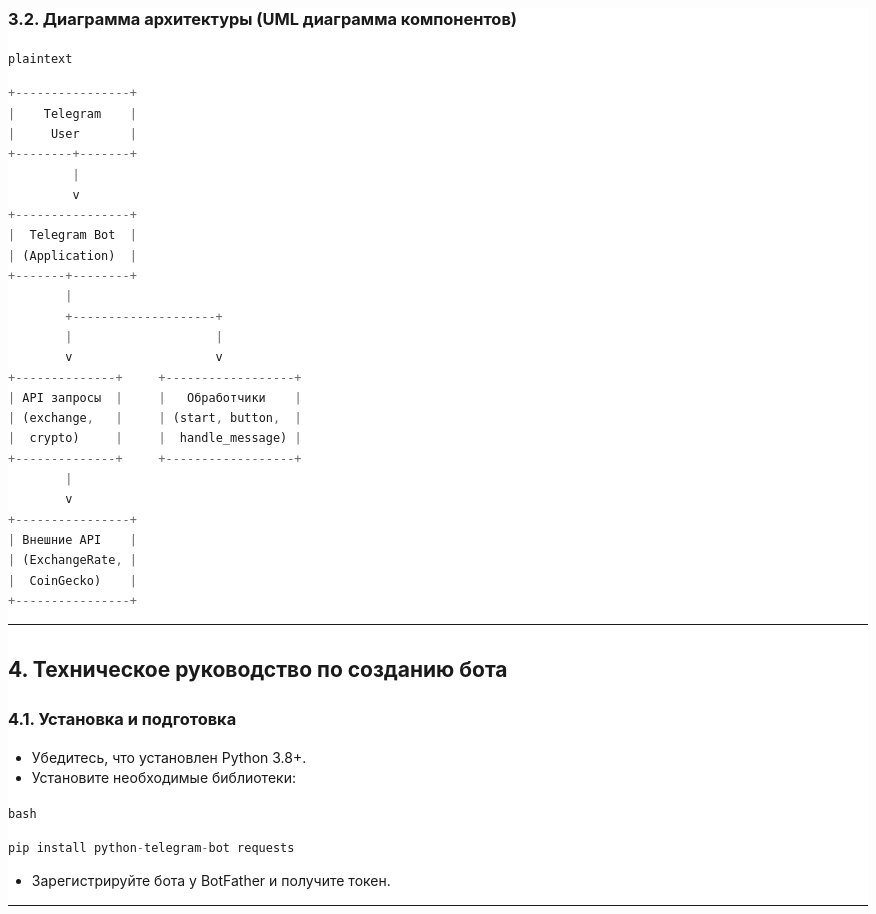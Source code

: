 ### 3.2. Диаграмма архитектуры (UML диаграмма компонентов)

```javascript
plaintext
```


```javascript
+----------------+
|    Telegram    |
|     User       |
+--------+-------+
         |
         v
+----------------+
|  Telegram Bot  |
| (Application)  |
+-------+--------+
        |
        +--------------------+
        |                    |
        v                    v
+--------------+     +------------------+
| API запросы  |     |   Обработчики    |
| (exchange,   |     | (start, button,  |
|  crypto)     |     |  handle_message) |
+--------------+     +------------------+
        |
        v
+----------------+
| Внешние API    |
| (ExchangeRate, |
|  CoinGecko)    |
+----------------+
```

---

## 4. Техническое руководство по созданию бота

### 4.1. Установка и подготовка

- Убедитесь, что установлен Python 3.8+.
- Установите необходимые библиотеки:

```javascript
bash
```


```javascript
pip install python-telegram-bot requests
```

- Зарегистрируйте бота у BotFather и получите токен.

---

--

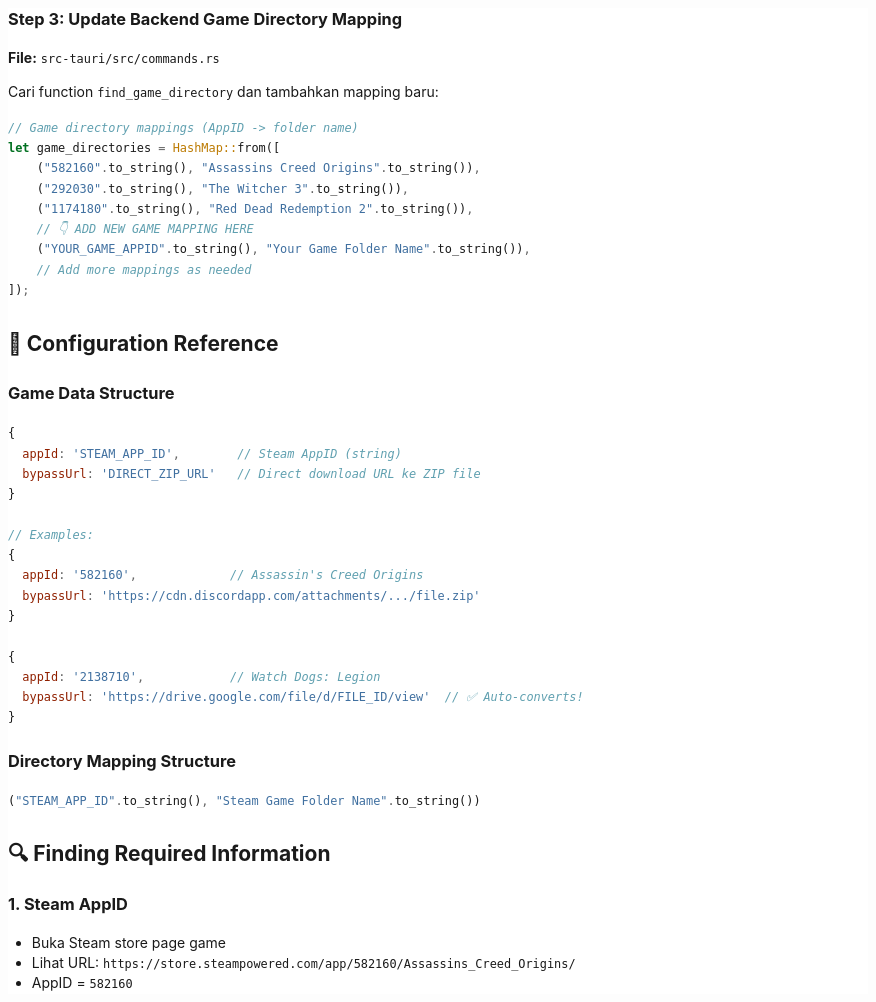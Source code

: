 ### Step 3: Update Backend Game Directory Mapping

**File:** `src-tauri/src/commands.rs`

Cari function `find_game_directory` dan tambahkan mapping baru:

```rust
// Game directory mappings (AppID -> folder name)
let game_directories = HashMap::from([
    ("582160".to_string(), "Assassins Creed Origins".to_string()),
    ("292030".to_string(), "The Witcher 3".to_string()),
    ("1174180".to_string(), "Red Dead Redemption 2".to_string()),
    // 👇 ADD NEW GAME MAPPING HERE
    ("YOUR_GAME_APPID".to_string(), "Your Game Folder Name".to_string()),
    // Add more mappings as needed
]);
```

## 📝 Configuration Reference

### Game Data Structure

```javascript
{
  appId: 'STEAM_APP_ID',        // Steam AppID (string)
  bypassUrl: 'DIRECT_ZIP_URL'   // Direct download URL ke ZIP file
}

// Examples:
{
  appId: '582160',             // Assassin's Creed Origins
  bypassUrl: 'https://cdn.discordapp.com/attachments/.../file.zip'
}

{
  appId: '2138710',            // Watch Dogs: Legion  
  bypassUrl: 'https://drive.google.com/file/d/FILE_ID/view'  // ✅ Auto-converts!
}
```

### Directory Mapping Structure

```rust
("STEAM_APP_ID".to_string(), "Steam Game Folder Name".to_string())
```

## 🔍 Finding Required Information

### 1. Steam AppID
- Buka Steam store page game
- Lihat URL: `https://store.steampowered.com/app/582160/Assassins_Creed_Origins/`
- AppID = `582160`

--

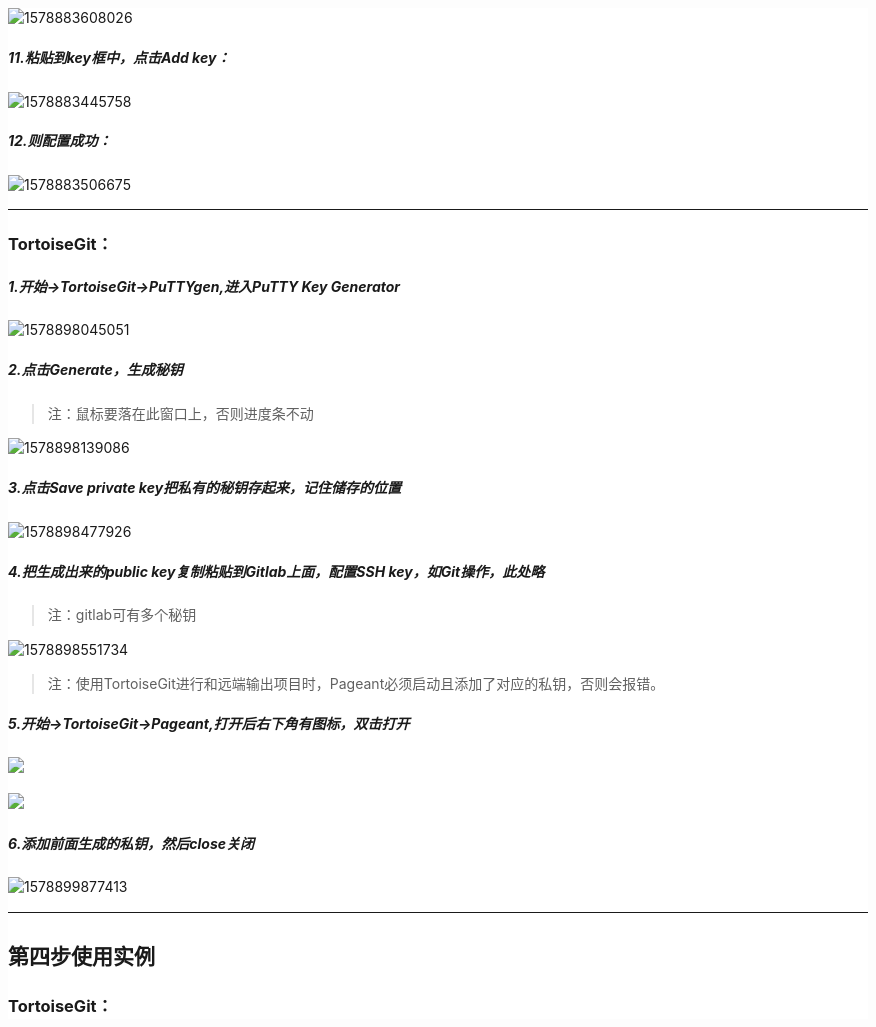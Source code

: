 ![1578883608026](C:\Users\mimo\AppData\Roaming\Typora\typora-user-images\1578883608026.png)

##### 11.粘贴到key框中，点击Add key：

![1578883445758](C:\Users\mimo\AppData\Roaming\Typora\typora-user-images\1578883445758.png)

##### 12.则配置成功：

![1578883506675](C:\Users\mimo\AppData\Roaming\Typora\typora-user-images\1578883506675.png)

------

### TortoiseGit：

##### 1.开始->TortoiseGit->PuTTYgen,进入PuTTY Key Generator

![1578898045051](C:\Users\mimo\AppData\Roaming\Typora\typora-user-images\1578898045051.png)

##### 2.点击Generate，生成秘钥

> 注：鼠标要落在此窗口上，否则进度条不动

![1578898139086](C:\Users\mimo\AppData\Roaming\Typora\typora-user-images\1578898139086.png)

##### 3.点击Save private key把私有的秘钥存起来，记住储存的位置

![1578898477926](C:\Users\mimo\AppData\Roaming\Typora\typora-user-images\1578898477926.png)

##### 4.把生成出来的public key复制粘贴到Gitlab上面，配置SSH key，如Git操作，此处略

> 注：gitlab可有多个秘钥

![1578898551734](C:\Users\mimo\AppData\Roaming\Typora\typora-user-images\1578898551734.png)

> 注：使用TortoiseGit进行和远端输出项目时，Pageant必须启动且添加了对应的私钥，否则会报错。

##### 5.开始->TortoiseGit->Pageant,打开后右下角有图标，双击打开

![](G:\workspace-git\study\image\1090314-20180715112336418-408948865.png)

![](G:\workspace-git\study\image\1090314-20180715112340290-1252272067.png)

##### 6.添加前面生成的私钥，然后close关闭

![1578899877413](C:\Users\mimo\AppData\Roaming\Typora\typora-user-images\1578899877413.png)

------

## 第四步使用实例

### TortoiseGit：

● **AIM OF THE TASK**
A single number is the answer: how many lines of the entries above contain "Structure"?

● **EXPECTED ANSWER**
2